Wie realistisch ist die Commerzbank Uebernahme geworden?

Aufsichtsratschef Jens Weidmann hat mit seinen jüngsten Äußerungen eine unerwartete Kehrtwende eingeleitet und damit den Markt überrascht. In einem viel beachteten Gespräch betonte er, dass die Mehrheitsverhältnisse auf der nächsten Hauptversammlung klar seien, auch wenn man sich dies aufseiten der Frankfurter Führung durchaus anders gewünscht hätte. Damit erkennt das Kontrollgremium der Bank erstmals völlig offen an, dass eine eigenständige Zukunft des Instituts auf dem globalen Markt kaum noch zu realisieren ist. Nun gehe es primär darum, in konstruktiven Gesprächen die bestmöglichen Bedingungen für Mitarbeiter, Kunden und Aktionäre auszuhandeln, anstatt Energie in aussichtslose Abwehrschlachten zu stecken.

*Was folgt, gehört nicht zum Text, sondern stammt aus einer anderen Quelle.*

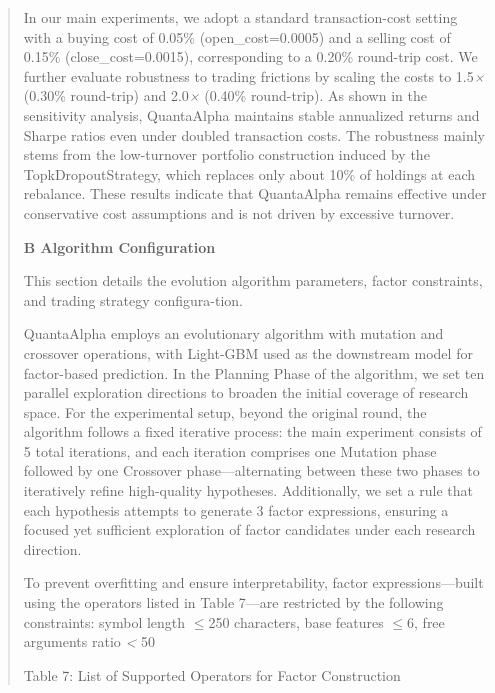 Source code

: \documentclass[
]{article}
\begin{document}
\begin{quote}
In our main experiments, we adopt a standard transaction-cost setting
with a buying cost of 0.05\% (open\_cost=0.0005) and a selling cost of
0.15\% (close\_cost=0.0015), corresponding to a 0.20\% round-trip cost.
We further evaluate robustness to trading frictions by scaling the costs
to 1.5\emph{×} (0.30\% round-trip) and 2.0\emph{×} (0.40\% round-trip).
As shown in the sensitivity analysis, QuantaAlpha maintains stable
annualized returns and Sharpe ratios even under doubled transaction
costs. The robustness mainly stems from the low-turnover portfolio
construction induced by the TopkDropoutStrategy, which replaces only
about 10\% of holdings at each rebalance. These results indicate that
QuantaAlpha remains effective under conservative cost assumptions and is
not driven by excessive turnover.

\textbf{B Algorithm Configuration}

This section details the evolution algorithm parameters, factor
constraints, and trading strategy configura-tion.

QuantaAlpha employs an evolutionary algorithm with mutation and
crossover operations, with Light-GBM used as the downstream model for
factor-based prediction. In the Planning Phase of the algorithm, we set
ten parallel exploration directions to broaden the initial coverage of
research space. For the experimental setup, beyond the original round,
the algorithm follows a fixed iterative process: the main experiment
consists of 5 total iterations, and each iteration comprises one
Mutation phase followed by one Crossover phase---alternating between
these two phases to iteratively refine high-quality hypotheses.
Additionally, we set a rule that each hypothesis attempts to generate 3
factor expressions, ensuring a focused yet sufficient exploration of
factor candidates under each research direction.

To prevent overfitting and ensure interpretability, factor
expressions---built using the operators listed in Table 7---are
restricted by the following constraints: symbol length \emph{$\le$}250
characters, base features \emph{$\le$}6, free arguments ratio
\emph{\textless{}} 50

Table 7: List of Supported Operators for Factor Construction
\end{quote}
\end{document}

Hintergrund dieser dramatischen Entwicklung ist der jüngste strategische Erfolg der Italiener. Die Großbank UniCredit hat sich über ein freiwilliges Übernahmeangebot weitere 17,6 Prozent der Anteile gesichert. Zusammen mit der bestehenden Beteiligung kontrolliert die Bank aus Mailand nun rechnerisch bereits 44,37 Prozent der Commerzbank-Papiere. Über zusätzliche Kaufoptionen haben die Italiener zudem Zugriff auf weitere 3,22 Prozent und könnten so kurzfristig auf 47,59 Prozent aufstocken. Die erforderliche Genehmigung der Europäischen Zentralbank (EZB) für diese Aufstockung wird bereits für das vierte Quartal 2026 erwartet. Sobald diese Freigabe vorliegt, dürfte die vollständige **Commerzbank Uebernahme** rechtlich und operativ kaum noch aufzuhalten sein.

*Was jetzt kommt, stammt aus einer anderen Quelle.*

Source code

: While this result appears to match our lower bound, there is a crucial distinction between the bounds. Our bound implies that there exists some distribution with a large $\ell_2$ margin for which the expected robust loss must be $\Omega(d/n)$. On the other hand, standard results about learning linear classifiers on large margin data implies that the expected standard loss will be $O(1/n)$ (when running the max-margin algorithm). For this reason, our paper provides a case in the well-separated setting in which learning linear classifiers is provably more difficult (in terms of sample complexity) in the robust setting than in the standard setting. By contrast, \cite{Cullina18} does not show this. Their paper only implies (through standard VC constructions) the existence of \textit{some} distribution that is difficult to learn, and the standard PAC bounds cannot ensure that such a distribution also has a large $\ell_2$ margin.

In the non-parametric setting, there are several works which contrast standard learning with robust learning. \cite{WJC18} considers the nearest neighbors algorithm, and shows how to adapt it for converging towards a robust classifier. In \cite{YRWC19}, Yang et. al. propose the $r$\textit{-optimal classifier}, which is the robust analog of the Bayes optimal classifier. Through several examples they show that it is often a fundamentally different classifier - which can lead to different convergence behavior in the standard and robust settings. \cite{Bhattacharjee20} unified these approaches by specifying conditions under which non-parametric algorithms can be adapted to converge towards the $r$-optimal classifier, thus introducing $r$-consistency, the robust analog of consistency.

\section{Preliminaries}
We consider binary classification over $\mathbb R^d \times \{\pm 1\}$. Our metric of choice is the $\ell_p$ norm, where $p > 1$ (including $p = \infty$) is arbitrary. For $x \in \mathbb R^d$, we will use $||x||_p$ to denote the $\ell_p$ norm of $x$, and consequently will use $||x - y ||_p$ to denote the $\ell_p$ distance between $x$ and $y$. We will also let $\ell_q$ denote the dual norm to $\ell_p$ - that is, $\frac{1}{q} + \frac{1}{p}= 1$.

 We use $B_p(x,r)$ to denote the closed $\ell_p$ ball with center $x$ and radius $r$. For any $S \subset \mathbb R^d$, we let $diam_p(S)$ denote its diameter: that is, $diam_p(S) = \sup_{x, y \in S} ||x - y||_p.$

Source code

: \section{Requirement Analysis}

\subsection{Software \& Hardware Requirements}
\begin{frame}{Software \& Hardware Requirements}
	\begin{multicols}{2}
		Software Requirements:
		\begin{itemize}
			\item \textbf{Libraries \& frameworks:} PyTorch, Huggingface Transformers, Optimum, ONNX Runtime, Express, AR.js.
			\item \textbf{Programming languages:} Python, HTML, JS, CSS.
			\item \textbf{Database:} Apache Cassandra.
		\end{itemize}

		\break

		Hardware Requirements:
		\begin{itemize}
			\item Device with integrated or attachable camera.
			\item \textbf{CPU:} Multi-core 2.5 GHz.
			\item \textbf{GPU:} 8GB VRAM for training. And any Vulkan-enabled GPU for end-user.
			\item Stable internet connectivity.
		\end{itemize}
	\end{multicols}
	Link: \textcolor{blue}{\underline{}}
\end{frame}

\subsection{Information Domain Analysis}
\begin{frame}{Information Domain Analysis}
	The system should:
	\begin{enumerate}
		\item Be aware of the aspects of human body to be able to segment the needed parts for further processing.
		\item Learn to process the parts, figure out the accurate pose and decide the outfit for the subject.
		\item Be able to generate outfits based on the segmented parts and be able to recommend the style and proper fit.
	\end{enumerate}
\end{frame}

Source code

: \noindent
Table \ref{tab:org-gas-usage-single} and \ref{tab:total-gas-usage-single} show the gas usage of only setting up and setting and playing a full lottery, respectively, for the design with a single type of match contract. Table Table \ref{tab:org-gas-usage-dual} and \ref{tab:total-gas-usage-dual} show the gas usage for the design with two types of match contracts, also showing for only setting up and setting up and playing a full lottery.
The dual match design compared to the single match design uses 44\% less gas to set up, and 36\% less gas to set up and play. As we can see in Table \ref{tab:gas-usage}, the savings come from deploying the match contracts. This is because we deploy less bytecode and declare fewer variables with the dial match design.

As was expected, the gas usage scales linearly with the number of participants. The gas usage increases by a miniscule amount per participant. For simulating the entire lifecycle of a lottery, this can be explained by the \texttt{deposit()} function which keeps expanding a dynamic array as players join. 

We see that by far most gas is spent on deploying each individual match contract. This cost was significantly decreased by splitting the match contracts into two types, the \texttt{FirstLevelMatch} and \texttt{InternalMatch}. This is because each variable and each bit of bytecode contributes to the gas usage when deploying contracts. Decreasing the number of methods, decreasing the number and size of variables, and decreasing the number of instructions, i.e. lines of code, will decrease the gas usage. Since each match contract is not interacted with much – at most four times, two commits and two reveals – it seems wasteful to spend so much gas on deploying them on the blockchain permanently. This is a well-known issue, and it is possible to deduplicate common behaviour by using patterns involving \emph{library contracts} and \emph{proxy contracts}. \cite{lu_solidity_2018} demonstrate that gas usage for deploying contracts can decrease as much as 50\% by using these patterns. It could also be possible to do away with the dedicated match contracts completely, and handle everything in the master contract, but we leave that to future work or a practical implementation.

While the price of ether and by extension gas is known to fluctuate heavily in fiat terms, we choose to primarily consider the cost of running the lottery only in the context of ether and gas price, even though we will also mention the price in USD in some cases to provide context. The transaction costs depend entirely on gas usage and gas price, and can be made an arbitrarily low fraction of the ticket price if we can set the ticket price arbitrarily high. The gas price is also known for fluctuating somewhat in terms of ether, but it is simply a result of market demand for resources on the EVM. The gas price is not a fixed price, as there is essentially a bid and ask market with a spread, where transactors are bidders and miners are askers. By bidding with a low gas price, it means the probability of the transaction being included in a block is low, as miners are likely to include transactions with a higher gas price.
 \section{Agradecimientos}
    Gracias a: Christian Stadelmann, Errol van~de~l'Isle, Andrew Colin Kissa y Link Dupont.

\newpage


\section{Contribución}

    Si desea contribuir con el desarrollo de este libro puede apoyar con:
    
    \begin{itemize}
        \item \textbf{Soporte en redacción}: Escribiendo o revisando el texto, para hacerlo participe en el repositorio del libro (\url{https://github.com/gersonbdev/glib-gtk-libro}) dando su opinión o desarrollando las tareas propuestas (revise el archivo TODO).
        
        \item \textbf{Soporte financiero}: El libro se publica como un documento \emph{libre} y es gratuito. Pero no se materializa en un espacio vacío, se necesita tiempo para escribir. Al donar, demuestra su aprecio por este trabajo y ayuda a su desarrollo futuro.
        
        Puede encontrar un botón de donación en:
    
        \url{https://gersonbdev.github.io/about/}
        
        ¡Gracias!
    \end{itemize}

Welche Bedingungen stellt die Führung der Commerzbank?

Trotz der faktischen Kapitulation vor den nackten Zahlen fordert Jens Weidmann ein professionelles und respektvolles Vorgehen der italienischen Käufer. Er appellierte direkt an UniCredit-Chef Andrea Orcel, den direkten Dialog mit dem Vorstand und dem Aufsichtsrat der Commerzbank zu suchen. Zuvor hatte Orcel versucht, den Vorstand um Bettina Orlopp gezielt zu umgehen, indem er direkt der Bundesregierung und den Arbeitnehmervertretern Gespräche anbot. Weidmann stellte klar, dass sich alle Beteiligten in dieser entscheidenden Phase wie Erwachsene verhalten sollten und es für die Italiener keine Abkürzung über politische Kontakte in Berlin geben werde.

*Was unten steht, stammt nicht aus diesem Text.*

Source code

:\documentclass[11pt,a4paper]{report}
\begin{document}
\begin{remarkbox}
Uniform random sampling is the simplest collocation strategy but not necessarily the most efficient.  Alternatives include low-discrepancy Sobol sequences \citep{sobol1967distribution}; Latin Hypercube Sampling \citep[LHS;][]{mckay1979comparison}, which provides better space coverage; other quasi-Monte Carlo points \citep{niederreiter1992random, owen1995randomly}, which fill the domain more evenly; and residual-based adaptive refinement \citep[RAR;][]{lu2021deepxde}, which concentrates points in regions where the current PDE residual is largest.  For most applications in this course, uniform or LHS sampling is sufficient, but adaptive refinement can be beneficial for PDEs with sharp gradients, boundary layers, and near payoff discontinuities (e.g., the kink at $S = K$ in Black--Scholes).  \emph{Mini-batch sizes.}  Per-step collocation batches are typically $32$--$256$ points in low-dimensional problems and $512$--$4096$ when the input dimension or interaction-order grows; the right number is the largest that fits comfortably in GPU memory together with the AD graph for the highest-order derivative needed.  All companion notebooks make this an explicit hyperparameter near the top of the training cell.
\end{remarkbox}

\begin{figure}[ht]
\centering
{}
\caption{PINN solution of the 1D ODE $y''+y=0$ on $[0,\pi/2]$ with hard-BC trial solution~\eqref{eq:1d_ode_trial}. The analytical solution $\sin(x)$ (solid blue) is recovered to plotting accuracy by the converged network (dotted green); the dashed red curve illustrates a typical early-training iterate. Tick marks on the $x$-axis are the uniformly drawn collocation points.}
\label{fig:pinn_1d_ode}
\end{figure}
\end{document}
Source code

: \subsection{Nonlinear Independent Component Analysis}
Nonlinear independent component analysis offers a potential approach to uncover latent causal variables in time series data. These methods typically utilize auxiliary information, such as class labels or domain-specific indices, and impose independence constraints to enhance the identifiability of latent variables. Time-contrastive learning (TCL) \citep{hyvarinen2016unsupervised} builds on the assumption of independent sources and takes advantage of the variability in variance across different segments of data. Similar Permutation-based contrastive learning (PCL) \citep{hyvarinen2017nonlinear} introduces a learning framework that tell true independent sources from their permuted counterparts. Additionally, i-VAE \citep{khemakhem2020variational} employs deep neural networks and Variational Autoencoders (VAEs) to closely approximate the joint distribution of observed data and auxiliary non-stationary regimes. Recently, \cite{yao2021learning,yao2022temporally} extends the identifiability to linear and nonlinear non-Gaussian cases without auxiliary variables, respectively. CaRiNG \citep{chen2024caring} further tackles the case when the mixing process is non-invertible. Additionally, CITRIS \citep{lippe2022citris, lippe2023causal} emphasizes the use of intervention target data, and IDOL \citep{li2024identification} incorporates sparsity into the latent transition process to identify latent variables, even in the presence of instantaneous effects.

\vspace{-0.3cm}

Auch die Bundesregierung, die als Großaktionär noch rund zwölf Prozent der Aktien kontrolliert, hat ihre strikte Blockadehaltung inzwischen aufgegeben. Bundeskanzler Friedrich Merz erklärte erst kürzlich, dass die Politik eine wirtschaftlich sinnvolle Fusion nicht künstlich verhindern werde. Dennoch knüpft Berlin klare Bedingungen an die geplante **Commerzbank Uebernahme**. Im Fokus der politischen Entscheidungsträger stehen dabei vor allem der langfristige Erhalt des internationalen Filialnetzes, der Schutz der Arbeitsplätze in Deutschland sowie die lückenlose Sicherung der Kreditversorgung für den heimischen Mittelstand.

Wie reagiert die Aktie auf die neuen Entwicklungen?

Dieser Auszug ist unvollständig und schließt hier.